Ces arguments suffisent-ils à installer Jean-Baptiste Poquelin sur le banc des accusés ? Non. Mais ses détracteurs relèvent également une certaine ressemblance entre les pièces de Molière et celles de Corneille. Et font remarquer qu’il n’a laissé aucun manuscrit ou ébauche de pièce à la postérité. Ce débat a continué d’échauffer les esprits dans l’Hexagone entre les pro- et les anti-Molière. Pour Jean-Laurent Cochet, pensionnaire de la Comédie-Française et professeur de théâtre reconnu, le doute n’est pas permis : « Molière n’a pas écrit un mot ». Historien, Franck Ferrand date même le début de l’imposture à 1658, année de la première rencontre entre Jean-Baptiste et Pierre. Depuis ce jour, son style d’écriture change du tout au tout. Pour les amoureux de Molière, Francis Huster en tête, cette « affaire » n’est qu’une fable, bâtie sur une addition de légendes, plus farfelues les unes que les autres. Une argutie que les dernières études réalisées grâce à l’intelligence artificielle semblent corroborer: les pièces de Molière porteraient bien sa signature. Clap de fin !
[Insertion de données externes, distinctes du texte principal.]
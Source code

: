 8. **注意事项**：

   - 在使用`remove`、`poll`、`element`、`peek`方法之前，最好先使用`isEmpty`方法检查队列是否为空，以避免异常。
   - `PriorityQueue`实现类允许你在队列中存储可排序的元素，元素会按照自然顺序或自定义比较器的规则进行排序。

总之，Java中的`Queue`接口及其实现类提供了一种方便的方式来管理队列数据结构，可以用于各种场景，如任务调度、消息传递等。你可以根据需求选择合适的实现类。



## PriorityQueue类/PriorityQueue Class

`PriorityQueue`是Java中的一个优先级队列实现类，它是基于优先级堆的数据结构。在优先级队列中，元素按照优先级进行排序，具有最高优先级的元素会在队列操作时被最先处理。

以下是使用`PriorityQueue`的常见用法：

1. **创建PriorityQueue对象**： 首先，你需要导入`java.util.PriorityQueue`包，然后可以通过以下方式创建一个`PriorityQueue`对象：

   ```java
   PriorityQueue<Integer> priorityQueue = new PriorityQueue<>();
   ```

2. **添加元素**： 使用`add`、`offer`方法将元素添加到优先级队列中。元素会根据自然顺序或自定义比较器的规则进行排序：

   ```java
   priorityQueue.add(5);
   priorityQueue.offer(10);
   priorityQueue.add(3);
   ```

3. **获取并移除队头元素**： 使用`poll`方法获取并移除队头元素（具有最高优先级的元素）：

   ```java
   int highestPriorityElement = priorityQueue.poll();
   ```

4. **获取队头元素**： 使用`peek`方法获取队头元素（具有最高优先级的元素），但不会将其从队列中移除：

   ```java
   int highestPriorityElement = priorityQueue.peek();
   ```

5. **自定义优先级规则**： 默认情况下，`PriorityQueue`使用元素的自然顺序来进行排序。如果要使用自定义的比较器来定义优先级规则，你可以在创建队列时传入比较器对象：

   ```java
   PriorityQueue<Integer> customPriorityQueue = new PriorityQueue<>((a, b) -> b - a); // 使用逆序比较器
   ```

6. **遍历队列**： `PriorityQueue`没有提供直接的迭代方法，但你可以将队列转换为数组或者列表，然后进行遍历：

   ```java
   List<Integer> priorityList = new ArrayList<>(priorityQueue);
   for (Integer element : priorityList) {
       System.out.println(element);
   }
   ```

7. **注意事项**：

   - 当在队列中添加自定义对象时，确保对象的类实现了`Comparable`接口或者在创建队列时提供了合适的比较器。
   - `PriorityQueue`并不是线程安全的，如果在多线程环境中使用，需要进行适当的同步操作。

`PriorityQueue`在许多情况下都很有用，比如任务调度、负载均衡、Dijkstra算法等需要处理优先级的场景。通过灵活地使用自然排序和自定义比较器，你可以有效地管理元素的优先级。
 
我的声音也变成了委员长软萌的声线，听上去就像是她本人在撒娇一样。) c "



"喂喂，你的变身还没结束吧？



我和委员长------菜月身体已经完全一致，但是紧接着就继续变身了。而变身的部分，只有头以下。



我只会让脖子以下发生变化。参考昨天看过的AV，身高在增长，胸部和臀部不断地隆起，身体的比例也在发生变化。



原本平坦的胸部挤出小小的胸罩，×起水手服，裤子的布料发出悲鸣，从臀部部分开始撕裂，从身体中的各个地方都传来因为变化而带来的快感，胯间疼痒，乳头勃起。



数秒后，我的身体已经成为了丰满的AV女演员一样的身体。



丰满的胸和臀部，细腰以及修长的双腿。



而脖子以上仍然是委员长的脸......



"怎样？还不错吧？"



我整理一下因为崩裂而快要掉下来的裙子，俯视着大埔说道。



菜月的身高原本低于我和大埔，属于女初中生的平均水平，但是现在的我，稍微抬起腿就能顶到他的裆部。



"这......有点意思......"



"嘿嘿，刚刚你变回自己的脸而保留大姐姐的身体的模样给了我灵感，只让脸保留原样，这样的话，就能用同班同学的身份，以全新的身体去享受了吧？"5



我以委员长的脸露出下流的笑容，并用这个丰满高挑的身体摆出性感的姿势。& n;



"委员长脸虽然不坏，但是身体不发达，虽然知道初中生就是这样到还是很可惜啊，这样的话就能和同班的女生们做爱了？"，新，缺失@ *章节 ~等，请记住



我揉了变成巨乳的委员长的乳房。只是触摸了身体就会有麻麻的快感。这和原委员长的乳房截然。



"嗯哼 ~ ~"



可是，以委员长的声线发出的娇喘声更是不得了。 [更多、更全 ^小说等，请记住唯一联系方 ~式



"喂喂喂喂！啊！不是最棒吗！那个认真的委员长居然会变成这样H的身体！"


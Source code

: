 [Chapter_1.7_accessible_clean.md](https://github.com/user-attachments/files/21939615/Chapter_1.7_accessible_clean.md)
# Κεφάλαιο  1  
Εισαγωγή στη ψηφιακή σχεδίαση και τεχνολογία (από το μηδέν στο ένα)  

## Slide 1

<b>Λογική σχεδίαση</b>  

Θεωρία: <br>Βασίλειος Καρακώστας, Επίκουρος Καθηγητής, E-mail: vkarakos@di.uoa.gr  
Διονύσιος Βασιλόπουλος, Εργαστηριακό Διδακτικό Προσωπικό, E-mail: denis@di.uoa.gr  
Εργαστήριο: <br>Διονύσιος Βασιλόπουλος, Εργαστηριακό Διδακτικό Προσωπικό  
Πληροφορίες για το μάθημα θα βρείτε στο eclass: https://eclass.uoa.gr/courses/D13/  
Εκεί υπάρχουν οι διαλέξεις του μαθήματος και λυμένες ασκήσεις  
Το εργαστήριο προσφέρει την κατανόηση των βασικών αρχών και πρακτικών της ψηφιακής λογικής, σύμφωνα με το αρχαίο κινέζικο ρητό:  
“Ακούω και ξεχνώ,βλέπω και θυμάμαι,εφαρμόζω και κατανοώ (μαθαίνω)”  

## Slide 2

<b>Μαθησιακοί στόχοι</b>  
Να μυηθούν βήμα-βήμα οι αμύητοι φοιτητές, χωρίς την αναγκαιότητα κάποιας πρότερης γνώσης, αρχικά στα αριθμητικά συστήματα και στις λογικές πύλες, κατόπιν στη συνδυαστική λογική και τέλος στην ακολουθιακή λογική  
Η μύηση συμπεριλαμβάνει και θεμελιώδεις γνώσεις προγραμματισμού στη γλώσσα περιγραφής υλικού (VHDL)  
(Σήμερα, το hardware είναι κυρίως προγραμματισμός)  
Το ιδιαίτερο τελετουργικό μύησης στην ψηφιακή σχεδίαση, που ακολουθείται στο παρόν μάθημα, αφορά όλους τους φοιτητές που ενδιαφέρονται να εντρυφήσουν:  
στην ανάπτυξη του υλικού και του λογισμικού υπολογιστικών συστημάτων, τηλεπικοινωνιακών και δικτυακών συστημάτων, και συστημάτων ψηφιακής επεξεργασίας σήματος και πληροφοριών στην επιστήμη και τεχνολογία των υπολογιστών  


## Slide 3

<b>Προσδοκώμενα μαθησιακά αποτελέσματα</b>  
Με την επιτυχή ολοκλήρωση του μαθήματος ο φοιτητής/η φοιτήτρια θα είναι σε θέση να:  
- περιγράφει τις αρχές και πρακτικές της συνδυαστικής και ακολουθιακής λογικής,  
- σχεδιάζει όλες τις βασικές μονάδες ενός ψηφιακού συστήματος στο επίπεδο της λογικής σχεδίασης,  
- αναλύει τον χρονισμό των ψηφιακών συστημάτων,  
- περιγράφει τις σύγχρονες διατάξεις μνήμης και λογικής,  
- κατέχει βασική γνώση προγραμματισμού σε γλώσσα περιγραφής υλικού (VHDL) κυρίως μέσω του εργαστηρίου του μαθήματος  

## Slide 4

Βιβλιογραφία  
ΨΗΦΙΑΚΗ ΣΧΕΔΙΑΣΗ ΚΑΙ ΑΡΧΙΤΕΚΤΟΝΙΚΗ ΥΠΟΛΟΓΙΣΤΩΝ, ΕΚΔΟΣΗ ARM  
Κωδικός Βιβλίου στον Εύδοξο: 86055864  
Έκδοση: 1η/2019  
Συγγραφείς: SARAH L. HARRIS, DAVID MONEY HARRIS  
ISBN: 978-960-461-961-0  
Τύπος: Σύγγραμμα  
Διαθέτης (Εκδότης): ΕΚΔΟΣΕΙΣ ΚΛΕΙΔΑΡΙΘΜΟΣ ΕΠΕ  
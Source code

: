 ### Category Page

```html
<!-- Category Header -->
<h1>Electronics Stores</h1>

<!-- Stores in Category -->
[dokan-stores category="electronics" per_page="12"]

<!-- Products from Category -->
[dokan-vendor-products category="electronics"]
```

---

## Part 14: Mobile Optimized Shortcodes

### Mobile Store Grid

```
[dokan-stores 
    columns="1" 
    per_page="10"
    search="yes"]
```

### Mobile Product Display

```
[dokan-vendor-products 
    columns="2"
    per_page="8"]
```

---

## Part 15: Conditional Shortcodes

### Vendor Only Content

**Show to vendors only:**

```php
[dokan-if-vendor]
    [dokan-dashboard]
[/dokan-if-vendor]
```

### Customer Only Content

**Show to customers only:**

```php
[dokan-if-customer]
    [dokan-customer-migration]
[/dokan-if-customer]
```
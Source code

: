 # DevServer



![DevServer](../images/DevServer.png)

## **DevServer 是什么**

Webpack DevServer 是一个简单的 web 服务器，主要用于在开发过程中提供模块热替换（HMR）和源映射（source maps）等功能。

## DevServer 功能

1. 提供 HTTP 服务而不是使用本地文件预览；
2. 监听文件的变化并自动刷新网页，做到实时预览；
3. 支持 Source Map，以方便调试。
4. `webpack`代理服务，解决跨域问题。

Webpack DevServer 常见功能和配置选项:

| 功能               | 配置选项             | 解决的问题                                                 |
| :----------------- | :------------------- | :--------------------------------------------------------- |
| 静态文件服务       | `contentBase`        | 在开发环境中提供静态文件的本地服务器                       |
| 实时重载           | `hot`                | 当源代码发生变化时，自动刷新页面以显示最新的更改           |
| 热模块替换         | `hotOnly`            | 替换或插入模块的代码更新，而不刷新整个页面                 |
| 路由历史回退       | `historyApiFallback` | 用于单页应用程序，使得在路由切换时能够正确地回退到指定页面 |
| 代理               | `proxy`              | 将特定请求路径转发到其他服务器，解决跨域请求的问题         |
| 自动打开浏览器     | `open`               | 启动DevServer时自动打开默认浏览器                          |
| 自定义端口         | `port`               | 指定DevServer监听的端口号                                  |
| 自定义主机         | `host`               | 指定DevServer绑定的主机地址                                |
La méticulosité d’un enquêteur
Cette histoire, véridique, est le pitch de départ du dernier projet théâtral de Jacques Sallin, intitulé Le Miracle Molière. Un spectacle itinérant qui a tourné dans la campagne genevoise pendant tout l’été, s’arrêtant chez les vignerons à Jussy, Peney ou Peissy pour une expérience forcément singulière. L’homme est coutumier du fait. En 2023, et pour la troisième fois, il avait proposé une balade dans un tramway historique, Tram’Drames, afin de raconter les faits divers sanglants qui ont fait trembler la cité de Calvin. Et, un an plus tôt, il s’était inspiré des contes et des légendes du canton pour écrire Le Charroi de la Michée et, là encore, l’emmener sur les routes. « C’est l’ADN même du théâtre, d’être itinérant, d’aller vers les gens », rappelle le metteur en scène. « Il s’est ensuite embourgeoisé pour s’enfermer entre quatre murs. J’aime cette idée, de sortir, de bouger, d’offrir quelque chose de différent aux spectateurs. ».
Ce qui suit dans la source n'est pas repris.